Why This Matters
Most organizations have "Silos of Slack"—teams that are under-utilized—sitting right next to teams that are burning out. Because our traditional org charts are rigid, talent cannot flow to where it's needed. Building an internal marketplace breaks these silos, increases cross-functional empathy, and significantly boosts employee "Self-Actualization."
The 4 Pillars of the Internal Marketplace
Inspired by Humanocracy, an effective internal gig system requires these 4 components:
1. The Gig Board (Transparency)
You cannot have a marketplace without a platform. Create a centralized board where project owners post "Gigs." These aren't jobs; they are specific outcomes (e.g., "Design 5 Landing page templates" or "Audit the Q3 Sales Data").
2. The Manager-as-Investor
Managers must shift their mindset from "Owning Talent" to "Investing Talent." A manager's KPI should include how many of their people contributed to cross-functional success. This eliminates the "Hoarding" of high-performers.
3. Micro-Credentialing
Every internal gig completed should earn the employee a "Skill Badge." This creates a living, data-driven resume of what your people can *actually* do, beyond their job description.
4. Permissionless Participation
Ideally, employees should be able to spend 10% of their time on internal gigs *without* prior manager approval, provided they are hitting their core KPIs. This level of autonomy is the highest signal of a high-trust culture.

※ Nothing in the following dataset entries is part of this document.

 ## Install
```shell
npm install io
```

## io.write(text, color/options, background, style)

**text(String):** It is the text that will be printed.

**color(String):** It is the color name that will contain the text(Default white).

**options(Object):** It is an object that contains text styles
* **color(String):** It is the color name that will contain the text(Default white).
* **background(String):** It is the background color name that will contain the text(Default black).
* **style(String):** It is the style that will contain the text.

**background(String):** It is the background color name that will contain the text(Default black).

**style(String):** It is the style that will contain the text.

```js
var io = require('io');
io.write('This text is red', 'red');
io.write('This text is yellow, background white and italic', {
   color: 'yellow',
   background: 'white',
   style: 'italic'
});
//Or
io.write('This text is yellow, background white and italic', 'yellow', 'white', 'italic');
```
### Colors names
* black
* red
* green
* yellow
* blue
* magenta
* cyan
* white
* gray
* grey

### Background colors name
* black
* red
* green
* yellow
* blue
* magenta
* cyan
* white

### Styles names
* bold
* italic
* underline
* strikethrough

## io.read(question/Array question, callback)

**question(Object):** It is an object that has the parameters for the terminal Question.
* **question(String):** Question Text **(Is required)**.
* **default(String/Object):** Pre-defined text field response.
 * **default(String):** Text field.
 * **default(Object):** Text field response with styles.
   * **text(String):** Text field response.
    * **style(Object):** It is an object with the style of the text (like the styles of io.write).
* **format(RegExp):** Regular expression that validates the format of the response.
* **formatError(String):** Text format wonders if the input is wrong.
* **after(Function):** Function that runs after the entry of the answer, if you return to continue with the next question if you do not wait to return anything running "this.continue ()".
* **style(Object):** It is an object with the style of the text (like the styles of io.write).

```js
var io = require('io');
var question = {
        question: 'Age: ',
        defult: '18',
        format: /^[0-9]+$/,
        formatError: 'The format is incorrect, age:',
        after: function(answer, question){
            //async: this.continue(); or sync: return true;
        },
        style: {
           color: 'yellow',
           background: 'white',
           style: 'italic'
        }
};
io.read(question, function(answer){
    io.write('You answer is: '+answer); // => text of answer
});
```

Pro-Tip: Start with "The Emergency Gig"
Launch the system by posting an "Emergency Gig" for a project the CEO cares about. When employees from different departments jump in and solve it, it provides the social proof needed to normalize the behavior across the middle management layer.
The 90-Day CHRO Implementation Plan
Phase 1: The "Interest-Skill" Audit
Send a survey asking employees: "What is one skill you have that your current job doesn't use?" You will be shocked by the hidden talent (e.g., the accountant who is a world-class copywriter or the sales rep who knows Python).

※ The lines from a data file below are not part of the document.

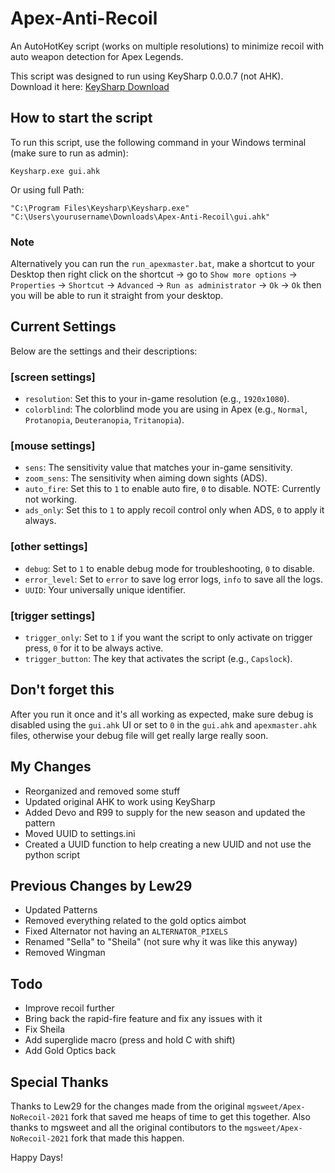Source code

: 
# Apex-Anti-Recoil

An AutoHotKey script (works on multiple resolutions) to minimize recoil with auto weapon detection for Apex Legends.

This script was designed to run using KeySharp 0.0.0.7 (not AHK). Download it here: [KeySharp Download](https://bitbucket.org/mfeemster/keysharp/downloads/)

## How to start the script

To run this script, use the following command in your Windows terminal (make sure to run as admin):

```
Keysharp.exe gui.ahk
```

Or using full Path:

```
"C:\Program Files\Keysharp\Keysharp.exe" "C:\Users\yourusername\Downloads\Apex-Anti-Recoil\gui.ahk"
```

### Note

Alternatively you can run the `run_apexmaster.bat`, make a shortcut to your Desktop then right click on the shortcut -> go to `Show more options` -> `Properties` -> `Shortcut` -> `Advanced` -> `Run as administrator` -> `Ok` -> `Ok` then you will be able to run it straight from your desktop.

## Current Settings

Below are the settings and their descriptions:

### [screen settings]
- `resolution`: Set this to your in-game resolution (e.g., `1920x1080`).
- `colorblind`: The colorblind mode you are using in Apex (e.g., `Normal`, `Protanopia`, `Deuteranopia`, `Tritanopia`).

### [mouse settings]
- `sens`: The sensitivity value that matches your in-game sensitivity.
- `zoom_sens`: The sensitivity when aiming down sights (ADS).
- `auto_fire`: Set this to `1` to enable auto fire, `0` to disable. NOTE: Currently not working.
- `ads_only`: Set this to `1` to apply recoil control only when ADS, `0` to apply it always.

### [other settings]
- `debug`: Set to `1` to enable debug mode for troubleshooting, `0` to disable.
- `error_level`: Set to `error` to save log error logs, `info` to save all the logs.
- `UUID`: Your universally unique identifier.

### [trigger settings]
- `trigger_only`: Set to `1` if you want the script to only activate on trigger press, `0` for it to be always active.
- `trigger_button`: The key that activates the script (e.g., `Capslock`).

## Don't forget this

After you run it once and it's all working as expected, make sure debug is disabled using the `gui.ahk` UI or set to `0` in the `gui.ahk` and `apexmaster.ahk` files, otherwise your debug file will get really large really soon.

## My Changes

- Reorganized and removed some stuff
- Updated original AHK to work using KeySharp
- Added Devo and R99 to supply for the new season and updated the pattern
- Moved UUID to settings.ini
- Created a UUID function to help creating a new UUID and not use the python script

## Previous Changes by Lew29

- Updated Patterns
- Removed everything related to the gold optics aimbot
- Fixed Alternator not having an `ALTERNATOR_PIXELS`
- Renamed "Sella" to "Sheila" (not sure why it was like this anyway)
- Removed Wingman

## Todo

- Improve recoil further
- Bring back the rapid-fire feature and fix any issues with it
- Fix Sheila
- Add superglide macro (press and hold C with shift)
- Add Gold Optics back

## Special Thanks

Thanks to Lew29 for the changes made from the original `mgsweet/Apex-NoRecoil-2021` fork that saved me heaps of time to get this together.
Also thanks to mgsweet and all the original contibutors to the `mgsweet/Apex-NoRecoil-2021` fork that made this happen.

Happy Days!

Phase 2: The Pilot Program
Select 3 high-priority projects and mandate that 20% of their staffing must come from "Internal Gig Volunteers" from other departments.

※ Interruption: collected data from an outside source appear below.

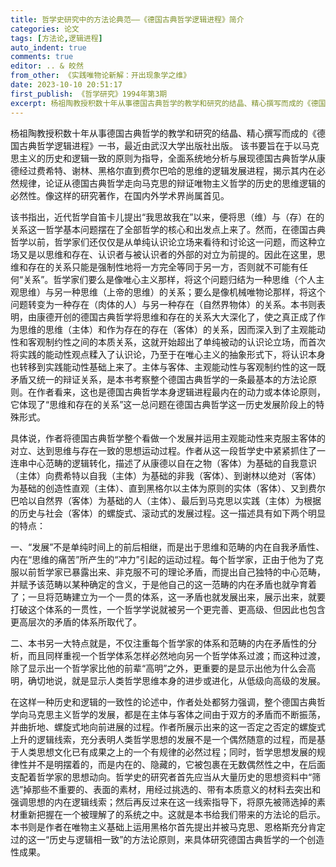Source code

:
 ```yaml
---
title: 哲学史研究中的方法论典范——《德国古典哲学逻辑进程》简介
categories: 论文
tags: [方法论,逻辑进程]
auto_indent: true
comments: true
editor: .. & 皎然
from_other: 《实践唯物论新解：开出现象学之维》
date: 2023-10-10 20:51:17
first_publish: 《哲学研究》1994年第3期
excerpt: 杨祖陶教授积数十年从事德国古典哲学的教学和研究的结晶、精心撰写而成的《德国古典哲学逻辑进程》一书，最近由武汉大学出版社出版。该书要旨在于以马克思主义的历史和逻辑一致的原则为指导，全面系统地分析与展现德国古典哲学从康德经过费希特、谢林、黑格尔直到费尔巴哈的思维的逻辑发展进程，揭示其内在必然规律，论证从德国古典哲学走向马克思的辩证唯物主义哲学的历史的思维逻辑的必然性。像这样的研究著作，在国内外学术界尚属首见。
---
```

杨祖陶教授积数十年从事德国古典哲学的教学和研究的结晶、精心撰写而成的《德国古典哲学逻辑进程》一书，最近由武汉大学出版社出版。
该书要旨在于以马克思主义的历史和逻辑一致的原则为指导，全面系统地分析与展现德国古典哲学从康德经过费希特、谢林、黑格尔直到费尔巴哈的思维的逻辑发展进程，揭示其内在必然规律，论证从德国古典哲学走向马克思的辩证唯物主义哲学的历史的思维逻辑的必然性。像这样的研究著作，在国内外学术界尚属首见。

该书指出，近代哲学自笛卡儿提出“我思故我在”以来，便将思（维）与（存）在的关系这一哲学基本问题摆在了全部哲学的核心和出发点上来了。然而，在德国古典哲学以前，哲学家们还仅仅是从单纯认识论立场来看待和讨论这一问题，而这种立场又是以思维和存在、认识者与被认识者的外部的对立为前提的。因此在这里，思维和存在的关系只能是强制性地将一方完全等同于另一方，否则就不可能有任何“关系”。哲学家们要么是像唯心主义那样，将这个问题归结为一种思维（个人主观思维）与另一种思维（上帝的思维）的关系；要么是像机械唯物论那样，将这个问题转变为一种存在（肉体的人）与另一种存在（自然界物体）的关系。本书则表明，由康德开创的德国古典哲学将思维和存在的关系大大深化了，使之真正成了作为思维的思维（主体）和作为存在的存在（客体）的关系，因而深入到了主观能动性和客观制约性之间的本质关系，这就开始超出了单纯被动的认识论立场，而首次将实践的能动性观点糅入了认识论，乃至于在唯心主义的抽象形式下，将认识本身也转移到实践能动性基础上来了。主体与客体、主观能动性与客观制约性的这一既矛盾又统一的辩证关系，是本书考察整个德国古典哲学的一条最基本的方法论原则。在作者看来，这也是德国古典哲学本身逻辑进程最内在的动力或本体论原则，它体现了“思维和存在的关系”这一总问题在德国古典哲学这一历史发展阶段上的特殊形式。

具体说，作者将德国古典哲学整个看做一个发展并运用主观能动性来克服主客体的对立、达到思维与存在一致的思想运动过程。作者从这一段哲学史中紧紧抓住了一连串中心范畴的逻辑转化，描述了从康德以自在之物（客体）为基础的自我意识（主体）向费希特以自我（主体）为基础的非我（客体）、到谢林以绝对（客体）为基础的创造性直观（主体）、直到黑格尔以主体为原则的实体（客体）、又到费尔巴哈以自然界（客体）为基础的人（主体）、最后到马克思以实践（主体）为根据的历史与社会（客体）的螺旋式、滚动式的发展过程。这一描述具有如下两个明显的特点：

一、“发展”不是单纯时间上的前后相继，而是出于思维和范畴的内在自我矛盾性、内在“思维的痛苦”所产生的“冲力”引起的运动过程。每个哲学家，正由于他为了克服以前哲学家已暴露出来、非克服不可的理论矛盾，而提出自己独特的中心范畴，并赋予该范畴以某种确定的含义，于是他自己的这一范畴的内在矛盾也就孕育着了；一旦将范畴建立为一个一贯的体系，这一矛盾也就发展出来，展示出来，就要打破这个体系的一贯性，一个哲学学说就被另一个更完善、更高级、但因此也包含更高层次的矛盾的体系所取代了。

二、本书另一大特点就是，不仅注重每个哲学家的体系和范畴的内在矛盾性的分析，而且同样重视一个哲学体系怎样必然地向另一个哲学体系过渡；而这种过渡，除了显示出一个哲学家比他的前辈“高明”之外，更重要的是显示出他为什么会高明，确切地说，就是显示人类哲学思维本身的进步或进化，从低级向高级的发展。

在这样一种历史和逻辑的一致性的论述中，作者处处都努力强调，整个德国古典哲学向马克思主义哲学的发展，都是在主体与客体之间由于双方的矛盾而不断振荡，并曲折地、螺旋式地向前进展的过程。作者所展示出来的这一否定之否定的螺旋式上升的逻辑线索，充分表明人类哲学思想的发展不是一个偶然随意的过程，而是基于人类思想文化已有成果之上的一个有规律的必然过程；同时，哲学思想发展的规律性并不是明摆着的，而是内在的、隐藏的，它被包裹在无数偶然性之中，在后面支配着哲学家的思想动向。哲学史的研究者首先应当从大量历史的思想资料中“筛选”掉那些不重要的、表面的素材，用经过挑选的、带有本质意义的材料去突出和强调思想的内在逻辑线索；然后再反过来在这一线索指导下，将原先被筛选掉的素材重新把握在一个被理解了的系统之中。这就是本书给我们带来的方法论的启示。本书则是作者在唯物主义基础上运用黑格尔首先提出并被马克思、恩格斯充分肯定过的这一“历史与逻辑相一致”的方法论原则，来具体研究德国古典哲学的一个创造性成果。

Phase 3: Performance Integration
Add "Cross-Functional Contribution" to your official performance review rubric. Make it clear that to move into leadership, one must have successfully completed projects outside their home silo.
Key Takeaways
- Talent is fluid; Job titles are rigid.
- Internal marketplaces reduce the need for external consultants.
- Variety is the best antidote to employee turnover.
- A high-trust culture is a high-autonomy culture.